Wright's Aerials

Albert's Attic Gallery

I don't know what a present-day Health and Safety Inspector would think of this - a worker sitting astride a steep roof with no roof ladder or harness! And how on Earth did he get there?
As the BBC television network spread across the country during the late 1940s and early 1950s, there was a scramble to get equipped. It was a fairly refined low key scramble though, because only the middle classes could afford to take part. TV sets ranged in price from £60 upwards, about ten weeks pay for many people. In the lead up to the Coronation the BBC embarked on a massive transmitter building programme. Television was brought to South Wales, the North and North-east of England, and the Scottish Lowlands.

The small text says:

'We are now receiving the first Test Transmission from YOUR T/V station.
'Avoid a last minute rush and the disappointment of Delay which is probable once the Holme Moss Station Opens.
'The fixing of a Television Aerial is a job for Highly Skilled Techni
cians . . . Let us have your instructions now and we will send the Experts to do the job.
'At the same time Order Your Set whilst Stocks are available.
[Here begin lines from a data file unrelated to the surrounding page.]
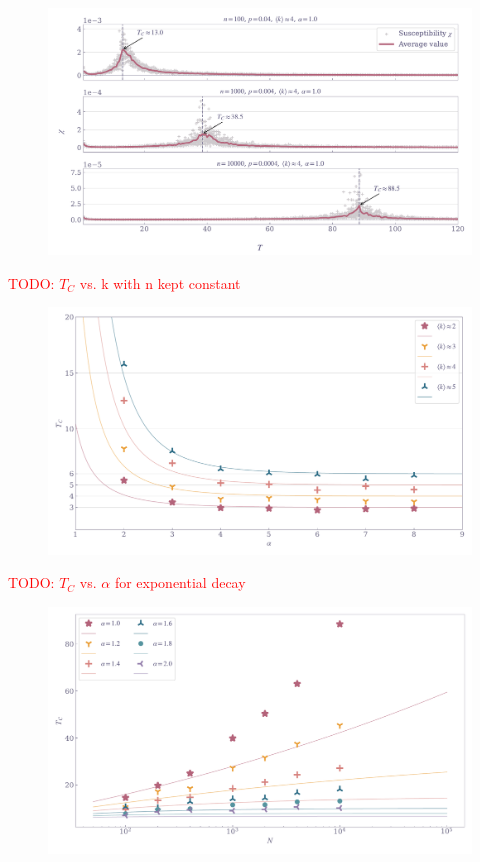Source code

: \documentclass[11pt,a4paper]{article}
\newcommand{\todo}[1]{\textcolor{red}{TODO: #1}}
\begin{document}
\begin{figure}[ht!]
    \includegraphics[width=\linewidth]{../figures/suscept_ER_single.pdf}
\end{figure}

\todo{$T_C$ vs. k with n kept constant}
\begin{figure}[ht!]
    \includegraphics[width=\linewidth]{../figures/TC_vs_alpha.pdf}
\end{figure}

\todo{$T_C$ vs. $\alpha$ for exponential decay}
\begin{figure}[ht!]
    \includegraphics[width=\linewidth]{../figures/TC_vs_size.pdf}
\end{figure}
\end{document}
They are Certain to be Scarce later, and Probably More Expensive.'

It's interesting that this advertisement, the biggest and most prominent for television in the paper, was placed by a shop whose main business was selling pianos.

Incidentally, the aerial shown looks very much like a Belling-Lee wide-spaced 'H'. These had a wooden mast that fitted into a diecast cap. This held the cross arm. The elements were filled with sawdust.